Though Susan Glaspell’s early noir “A Jury of Her Peers” (1917) has been canonized in Tony Hillerman’s The Best American Mystery Stories of the Century (2001), it is not a mystery story in the conventional sense. Minnie Wright has murdered her husband. No one in the story believes her claim that she slept undisturbed next to him while someone strangled him with a rope, nor is the reader given any reason to doubt her guilt. The only mystery is why Minnie did it. (Significantly, the name “Minnie Wright” never appears in the story. Martha Hale, a neighbor, still thinks of her as Minnie Foster because Martha remembers her as she was before marriage. In all other instances, she is referred to as “Mrs. Wright,” symbolic of the appendage she became.)

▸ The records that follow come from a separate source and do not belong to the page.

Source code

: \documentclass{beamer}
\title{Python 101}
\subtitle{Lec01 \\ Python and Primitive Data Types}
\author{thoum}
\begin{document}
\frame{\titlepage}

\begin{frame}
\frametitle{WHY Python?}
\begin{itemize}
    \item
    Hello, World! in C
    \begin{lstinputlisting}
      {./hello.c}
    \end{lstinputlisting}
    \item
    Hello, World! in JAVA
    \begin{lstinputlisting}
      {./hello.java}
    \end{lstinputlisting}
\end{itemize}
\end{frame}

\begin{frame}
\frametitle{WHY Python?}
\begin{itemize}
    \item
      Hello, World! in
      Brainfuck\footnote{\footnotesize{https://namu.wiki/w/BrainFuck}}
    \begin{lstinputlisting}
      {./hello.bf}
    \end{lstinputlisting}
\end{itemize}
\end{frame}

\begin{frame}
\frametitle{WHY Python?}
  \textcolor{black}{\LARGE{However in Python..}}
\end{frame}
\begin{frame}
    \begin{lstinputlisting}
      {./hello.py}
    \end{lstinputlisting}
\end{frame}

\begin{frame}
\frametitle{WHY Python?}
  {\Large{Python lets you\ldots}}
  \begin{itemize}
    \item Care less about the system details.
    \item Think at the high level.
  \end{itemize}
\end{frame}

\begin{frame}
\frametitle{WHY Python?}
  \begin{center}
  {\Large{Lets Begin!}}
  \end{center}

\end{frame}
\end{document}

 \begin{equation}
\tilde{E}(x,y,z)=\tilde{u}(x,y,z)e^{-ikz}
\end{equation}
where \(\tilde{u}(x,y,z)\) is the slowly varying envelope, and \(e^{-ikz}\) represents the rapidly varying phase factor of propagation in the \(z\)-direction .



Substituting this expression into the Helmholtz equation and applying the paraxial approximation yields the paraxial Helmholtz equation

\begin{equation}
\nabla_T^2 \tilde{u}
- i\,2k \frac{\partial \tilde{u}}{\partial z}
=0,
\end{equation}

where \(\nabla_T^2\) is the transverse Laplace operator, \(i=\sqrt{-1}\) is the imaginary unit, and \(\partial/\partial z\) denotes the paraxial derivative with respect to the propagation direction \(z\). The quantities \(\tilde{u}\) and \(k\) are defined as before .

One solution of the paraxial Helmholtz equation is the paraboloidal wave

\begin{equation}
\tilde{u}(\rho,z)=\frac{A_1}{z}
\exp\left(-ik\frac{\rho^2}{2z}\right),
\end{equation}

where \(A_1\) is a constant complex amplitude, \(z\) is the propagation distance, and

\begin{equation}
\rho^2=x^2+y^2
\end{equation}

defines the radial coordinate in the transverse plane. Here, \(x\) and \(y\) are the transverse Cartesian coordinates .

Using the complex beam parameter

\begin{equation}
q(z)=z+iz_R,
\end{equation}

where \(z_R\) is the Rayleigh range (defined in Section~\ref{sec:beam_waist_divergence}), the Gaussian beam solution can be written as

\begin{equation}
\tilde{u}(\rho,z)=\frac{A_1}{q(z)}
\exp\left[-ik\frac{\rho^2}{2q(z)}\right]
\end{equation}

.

The plot of the story proper describes a visit to the Wrights’ empty house as the sheriff (Peters) and the county attorney (Henderson) collect information for the prosecution of Minnie Wright. Peters and Henderson want to interview Martha Hale’s husband, Lewis, at the house, for it was he who discovered the murder. The day before, he had stopped by to see John Wright and was informed by Minnie that her husband was dead. Upstairs, Lewis found the body. The three men are accompanied on their errand by two women. The sheriff’s wife, whose name is given only as Mrs. Peters, is going to gather items that Minnie Wright wants in jail. When Mrs. Peters becomes nervous, she asks Martha Hale to come as well.
Martha feels sympathy for the accused from the outset. When her husband begins talking, she is concerned that he will “say unnecessary things that [will] just make things harder for Minnie Foster.” Thus, she disapproves when Lewis says that he “didn’t know as what [John’s] wife wanted made much difference to John” because this hints at a motive for the murder. Lewis does not follow up on this observation, however, because the attorney asks him to focus on the murder itself.
When the three men go upstairs to look at the murder scene, Martha and Mrs. Peters stay below, and this is when then real action of the story begins. Piecing together evidence that the men are oblivious to (“Nothing here but kitchen things,” says the sheriff), the women come to understand why Minnie Wright killed her husband. First, Martha notices a paper bag of flour only half emptied into a wooden bucket. Then she notices that the kitchen table has been only half cleaned. Then Mrs. Peters notices where Minnie seems to have lost her ability to sew, and she wonders, “What do you suppose she was so—nervous about?” The answer comes, literally and/or symbolically, when they find Minnie’s pet bird, its neck broken, wrapped in a piece of silk in her sewing basket. Earlier, Martha had observed that Minnie Foster was herself like a bird (“Real sweet and pretty, but kind of timid and—fluttery. How—she—did—change”), and now the two women lock eyes “in a look of dawning comprehension, of growing horror.” Literally, the dead bird, along with a birdcage whose door has been forcibly broken, indicates that John killed his wife’s pet. Symbolically, the dead bird shows what marriage to John Foster did to the vibrant young Minnie Foster; as well, the manner of the bird’s death suggests the possibility of spousal abuse.
Though Martha and Mrs. Peters know little about the Wrights’ marriage, they know enough about the naturalistic weight of patriarchy to intuit the details that the dead bird suggests. From their perspective, if the men knew of the dead bird, it “would make certain the conviction” of Minnie Wright. Their sympathy is with Minnie, however, so they will not tell the men what they know. Commentary on the story tends to end here: As a jury, Martha and Mrs. Peters have united in support of their peer. But to stop here is to overlook what may be the story’s deepest irony: While Martha and Mrs. Peters believe that they have the power to prove Minnie’s guilt, they may well be wrong. Throughout the story, the men have treated Martha and Mrs. Peters with condescension bordering on contempt. Just as John Wright did not care what his wife wanted, it seems likely that the men would not take seriously the amateur detective work of the two women. The women’s confidence in their own power, when they may have no power at all, is classic noir.